Stop using Terraform remote state blocks!

How we got rid of remote state lookups and made our Terraform multi-region aware

Jonathan Hosmer

Published in

Peloton-Engineering

11 min readApr 5, 2021

Background

About 6 months ago I discovered a limitation in one of our Terraform repositories that, if not addressed, would seriously hinder the kind of infrastructure growth we needed to continue to scale up.

Nearly all of our AWS infrastructure is managed by Terraform and Terragrunt. We have over 550 Terraform modules, 2800 Terraform files, at least 1400 Terragrunt files, 25 different logical “environments”, and use 7 different Terraform providers, including AWS, DataDog, and CloudFlare.
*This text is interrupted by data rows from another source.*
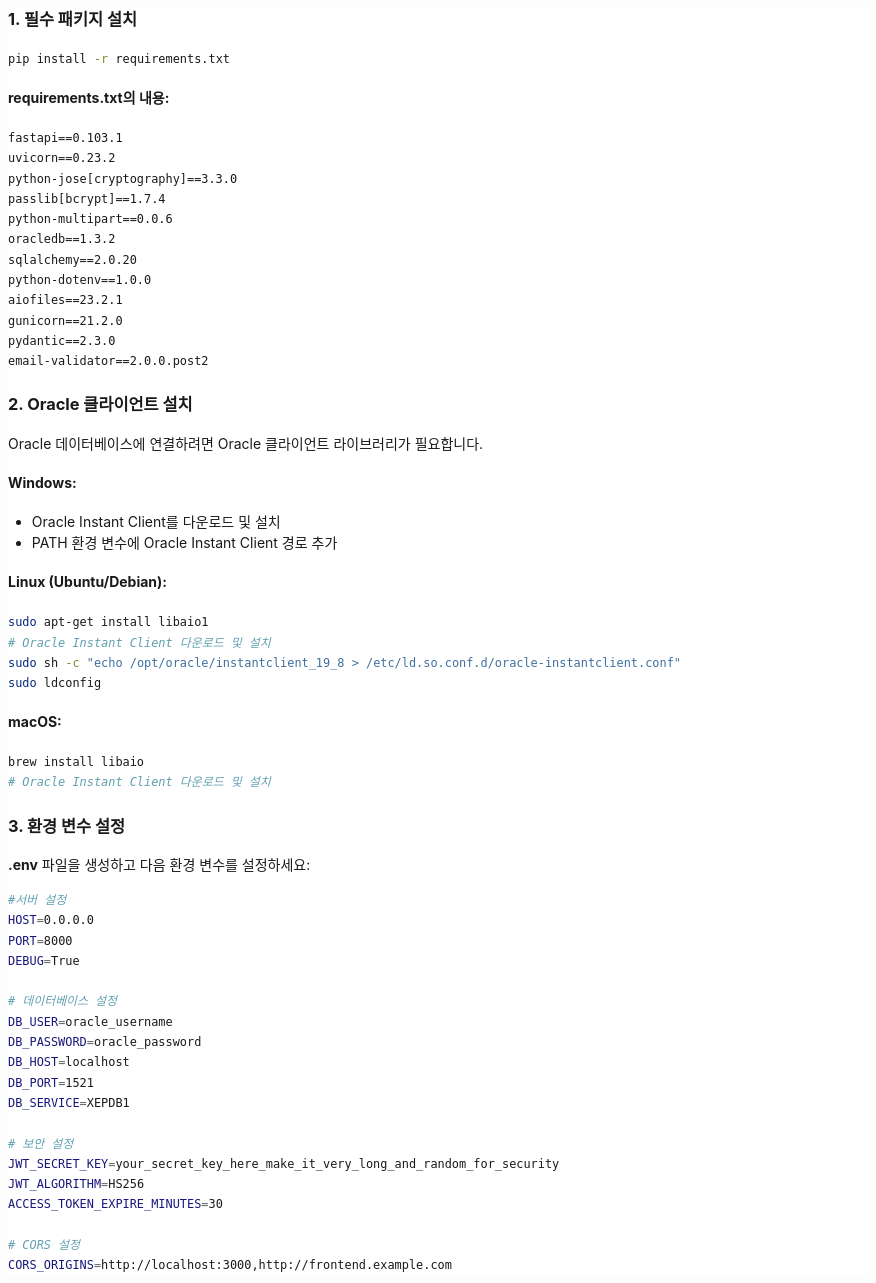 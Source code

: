 ### 1. 필수 패키지 설치

```bash
pip install -r requirements.txt 
```
#### requirements.txt의 내용:
```txt
fastapi==0.103.1
uvicorn==0.23.2
python-jose[cryptography]==3.3.0
passlib[bcrypt]==1.7.4
python-multipart==0.0.6
oracledb==1.3.2
sqlalchemy==2.0.20
python-dotenv==1.0.0
aiofiles==23.2.1
gunicorn==21.2.0
pydantic==2.3.0
email-validator==2.0.0.post2
```
### 2. Oracle 클라이언트 설치
Oracle 데이터베이스에 연결하려면 Oracle 클라이언트 라이브러리가 필요합니다.

#### Windows:
- Oracle Instant Client를 다운로드 및 설치
- PATH 환경 변수에 Oracle Instant Client 경로 추가

#### Linux (Ubuntu/Debian):
```bash
sudo apt-get install libaio1
# Oracle Instant Client 다운로드 및 설치
sudo sh -c "echo /opt/oracle/instantclient_19_8 > /etc/ld.so.conf.d/oracle-instantclient.conf"
sudo ldconfig
```
#### macOS:
```bash
brew install libaio
# Oracle Instant Client 다운로드 및 설치
```

### 3. 환경 변수 설정
**.env** 파일을 생성하고 다음 환경 변수를 설정하세요:
```bash
#서버 설정
HOST=0.0.0.0
PORT=8000
DEBUG=True

# 데이터베이스 설정
DB_USER=oracle_username
DB_PASSWORD=oracle_password
DB_HOST=localhost
DB_PORT=1521
DB_SERVICE=XEPDB1

# 보안 설정
JWT_SECRET_KEY=your_secret_key_here_make_it_very_long_and_random_for_security
JWT_ALGORITHM=HS256
ACCESS_TOKEN_EXPIRE_MINUTES=30

# CORS 설정
CORS_ORIGINS=http://localhost:3000,http://frontend.example.com

```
Originally, all of our AWS resources that were created via Terraform lived in a single AWS region. We had resources in other regions but they were created outside of Terraform and we wanted to import these into our Terraform repository and continue expanding our infrastructure footprint to even more regions. There are many reasons to have infrastructure span multiple regions, including disaster recovery, automated failover, localized edge resources in regions geographically far away, performance testing, etc. However, we had used Terraform in a single region for so long that we had to clean up a lot of code and add some new code before we could even think about creating resources in multiple regions via Terraform.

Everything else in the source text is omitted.